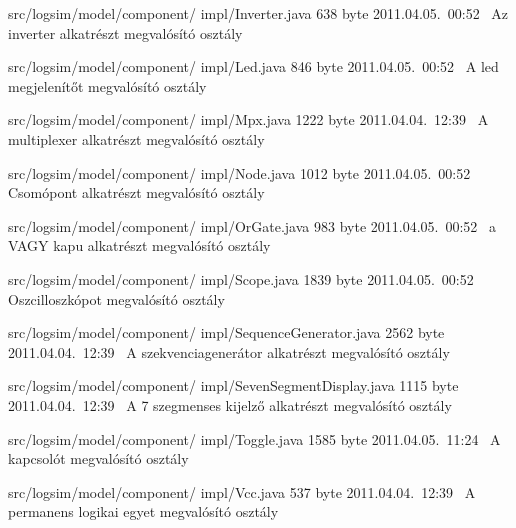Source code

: \begin{fajllista}
\fajl
{src/logsim/model/component/\newline
impl/Inverter.java} %
{638 byte} %
{2011.04.05.~00:52~} %
{Az inverter alkatrészt megvalósító osztály} %

\fajl
{src/logsim/model/component/\newline
impl/Led.java} %
{846 byte} %
{2011.04.05.~00:52~} %
{A led megjelenítőt megvalósító osztály} %

\fajl
{src/logsim/model/component/\newline
impl/Mpx.java} %
{1222 byte} %
{2011.04.04.~12:39~} %
{A multiplexer alkatrészt megvalósító osztály} %

\fajl
{src/logsim/model/component/\newline
impl/Node.java} %
{1012 byte} %
{2011.04.05.~00:52~} %
{Csomópont alkatrészt megvalósító osztály} %

\fajl
{src/logsim/model/component/\newline
impl/OrGate.java} %
{983 byte} %
{2011.04.05.~00:52~} %
{a VAGY kapu alkatrészt megvalósító osztály} %

\fajl
{src/logsim/model/component/\newline
impl/Scope.java} %
{1839 byte} %
{2011.04.05.~00:52~} %
{Oszcilloszkópot megvalósító osztály} %

\fajl
{src/logsim/model/component/\newline
impl/SequenceGenerator.java} %
{2562 byte} %
{2011.04.04.~12:39~} %
{A szekvenciagenerátor alkatrészt megvalósító osztály} %

\fajl
{src/logsim/model/component/\newline
impl/SevenSegmentDisplay.java} %
{1115 byte} %
{2011.04.04.~12:39~} %
{A 7 szegmenses kijelző alkatrészt megvalósító osztály} %

\fajl
{src/logsim/model/component/\newline
impl/Toggle.java} %
{1585 byte} %
{2011.04.05.~11:24~} %
{A kapcsolót megvalósító osztály} %

\fajl
{src/logsim/model/component/\newline
impl/Vcc.java} %
{537 byte} %
{2011.04.04.~12:39~} %
{A permanens logikai egyet megvalósító osztály} %


\end{fajllista}
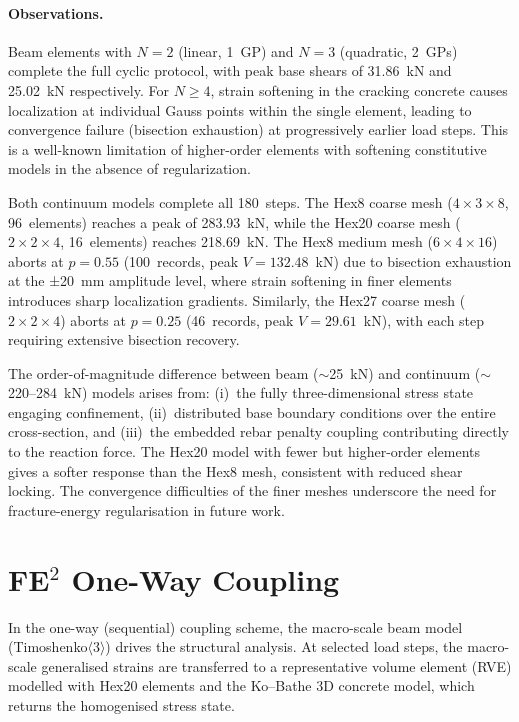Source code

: \paragraph{Observations.}
Beam elements with $N=2$ (linear, 1~GP) and $N=3$ (quadratic, 2~GPs)
complete the full cyclic protocol, with peak base shears of 31.86~kN and
25.02~kN respectively.  For $N \ge 4$, strain softening in the cracking
concrete causes localization at individual Gauss points within the single
element, leading to convergence failure (bisection exhaustion) at
progressively earlier load steps.  This is a well-known limitation of
higher-order elements with softening constitutive models in the absence
of regularization.

Both continuum models complete all 180~steps.  The Hex8 coarse mesh
($4\!\times\!3\!\times\!8$, 96~elements) reaches a peak of 283.93~kN,
while the Hex20 coarse mesh ($2\!\times\!2\!\times\!4$, 16~elements)
reaches 218.69~kN.  The Hex8 medium mesh ($6\!\times\!4\!\times\!16$)
aborts at $p = 0.55$ (100~records, peak $V = 132.48$~kN) due to
bisection exhaustion at the ±20~mm amplitude level, where
strain softening in finer elements introduces sharp localization
gradients.  Similarly, the Hex27 coarse mesh ($2\!\times\!2\!\times\!4$)
aborts at $p = 0.25$ (46~records, peak $V = 29.61$~kN), with each
step requiring extensive bisection recovery.

The order-of-magnitude difference between beam
($\sim$25~kN) and continuum ($\sim$220--284~kN) models arises from:
(i)~the fully three-dimensional stress state engaging confinement,
(ii)~distributed base boundary conditions over the entire cross-section,
and (iii)~the embedded rebar penalty coupling contributing directly
to the reaction force.  The Hex20 model with fewer but higher-order
elements gives a softer response than the Hex8 mesh, consistent with
reduced shear locking.  The convergence difficulties of the finer meshes
underscore the need for fracture-energy regularisation in future work.


\section{FE$^2$ One-Way Coupling}
\label{sec:v2-fe2-oneway}

In the one-way (sequential) coupling scheme, the macro-scale beam
model (Timoshenko$\langle3\rangle$) drives the structural analysis.
At selected load steps, the macro-scale generalised strains are
transferred to a representative volume element (RVE) modelled with
Hex20 elements and the Ko--Bathe 3D concrete model, which returns
the homogenised stress state.

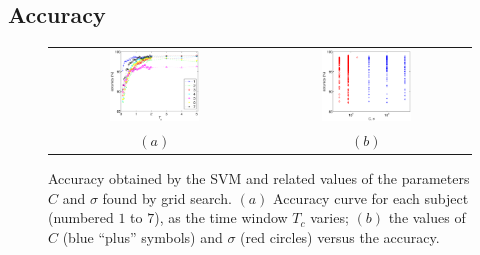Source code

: \documentclass{article}
\begin{document}
\subsection{Accuracy}
\label{subsec:accuracy}

\begin{figure}[!t]
  \centering
    \begin{tabular}{cc}
      \includegraphics[width=0.45\textwidth]{accuracy.eps} &
      \includegraphics[width=0.45\textwidth]{hyperparams.eps} \\
      $(a)$ & $(b)$
    \end{tabular}
    \caption{Accuracy obtained by the SVM and related values of the
    parameters $C$ and $\sigma$ found by grid search. $(a)$ Accuracy
    curve for each subject (numbered $1$ to $7$), as the time window
    $T_c$ varies; $(b)$ the values of $C$ (blue ``plus'' symbols) and
    $\sigma$ (red circles) versus the accuracy.}
    \label{fig:accuracy}
\end{figure}
\end{document}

▶ **PROBLEM**: In the copy, include every entry above exactly and leave out each picture.

▶ **RESULT OF THE TASK**:
Source code

: \begin{fajllista}
\fajl
{src/logsim/model/component/\newline
impl/Inverter.java} %
{638 byte} %
{2011.04.05.~00:52~} %
{Az inverter alkatrészt megvalósító osztály} %

\fajl
{src/logsim/model/component/\newline
impl/Led.java} %
{846 byte} %
{2011.04.05.~00:52~} %
{A led megjelenítőt megvalósító osztály} %

\fajl
{src/logsim/model/component/\newline
impl/Mpx.java} %
{1222 byte} %
{2011.04.04.~12:39~} %
{A multiplexer alkatrészt megvalósító osztály} %

\fajl
{src/logsim/model/component/\newline
impl/Node.java} %
{1012 byte} %
{2011.04.05.~00:52~} %
{Csomópont alkatrészt megvalósító osztály} %

\fajl
{src/logsim/model/component/\newline
impl/OrGate.java} %
{983 byte} %
{2011.04.05.~00:52~} %
{a VAGY kapu alkatrészt megvalósító osztály} %

\fajl
{src/logsim/model/component/\newline
impl/Scope.java} %
{1839 byte} %
{2011.04.05.~00:52~} %
{Oszcilloszkópot megvalósító osztály} %

\fajl
{src/logsim/model/component/\newline
impl/SequenceGenerator.java} %
{2562 byte} %
{2011.04.04.~12:39~} %
{A szekvenciagenerátor alkatrészt megvalósító osztály} %

\fajl
{src/logsim/model/component/\newline
impl/SevenSegmentDisplay.java} %
{1115 byte} %
{2011.04.04.~12:39~} %
{A 7 szegmenses kijelző alkatrészt megvalósító osztály} %

\fajl
{src/logsim/model/component/\newline
impl/Toggle.java} %
{1585 byte} %
{2011.04.05.~11:24~} %
{A kapcsolót megvalósító osztály} %

\fajl
{src/logsim/model/component/\newline
impl/Vcc.java} %
{537 byte} %
{2011.04.04.~12:39~} %
{A permanens logikai egyet megvalósító osztály} %


\end{fajllista}
Source code

: \paragraph{Observations.}
Beam elements with $N=2$ (linear, 1~GP) and $N=3$ (quadratic, 2~GPs)
complete the full cyclic protocol, with peak base shears of 31.86~kN and
25.02~kN respectively.  For $N \ge 4$, strain softening in the cracking
concrete causes localization at individual Gauss points within the single
element, leading to convergence failure (bisection exhaustion) at
progressively earlier load steps.  This is a well-known limitation of
higher-order elements with softening constitutive models in the absence
of regularization.

Both continuum models complete all 180~steps.  The Hex8 coarse mesh
($4\!\times\!3\!\times\!8$, 96~elements) reaches a peak of 283.93~kN,
while the Hex20 coarse mesh ($2\!\times\!2\!\times\!4$, 16~elements)
reaches 218.69~kN.  The Hex8 medium mesh ($6\!\times\!4\!\times\!16$)
aborts at $p = 0.55$ (100~records, peak $V = 132.48$~kN) due to
bisection exhaustion at the ±20~mm amplitude level, where
strain softening in finer elements introduces sharp localization
gradients.  Similarly, the Hex27 coarse mesh ($2\!\times\!2\!\times\!4$)
aborts at $p = 0.25$ (46~records, peak $V = 29.61$~kN), with each
step requiring extensive bisection recovery.

The order-of-magnitude difference between beam
($\sim$25~kN) and continuum ($\sim$220--284~kN) models arises from:
(i)~the fully three-dimensional stress state engaging confinement,
(ii)~distributed base boundary conditions over the entire cross-section,
and (iii)~the embedded rebar penalty coupling contributing directly
to the reaction force.  The Hex20 model with fewer but higher-order
elements gives a softer response than the Hex8 mesh, consistent with
reduced shear locking.  The convergence difficulties of the finer meshes
underscore the need for fracture-energy regularisation in future work.


\section{FE$^2$ One-Way Coupling}
\label{sec:v2-fe2-oneway}

In the one-way (sequential) coupling scheme, the macro-scale beam
model (Timoshenko$\langle3\rangle$) drives the structural analysis.
At selected load steps, the macro-scale generalised strains are
transferred to a representative volume element (RVE) modelled with
Hex20 elements and the Ko--Bathe 3D concrete model, which returns
the homogenised stress state.

Source code

: \documentclass{article}
\begin{document}
\subsection{Accuracy}
\label{subsec:accuracy}

\begin{figure}[!t]
  \centering
    \begin{tabular}{cc}
      \includegraphics[width=0.45\textwidth]{accuracy.eps} &
      \includegraphics[width=0.45\textwidth]{hyperparams.eps} \\
      $(a)$ & $(b)$
    \end{tabular}
    \caption{Accuracy obtained by the SVM and related values of the
    parameters $C$ and $\sigma$ found by grid search. $(a)$ Accuracy
    curve for each subject (numbered $1$ to $7$), as the time window
    $T_c$ varies; $(b)$ the values of $C$ (blue ``plus'' symbols) and
    $\sigma$ (red circles) versus the accuracy.}
    \label{fig:accuracy}
\end{figure}
\end{document}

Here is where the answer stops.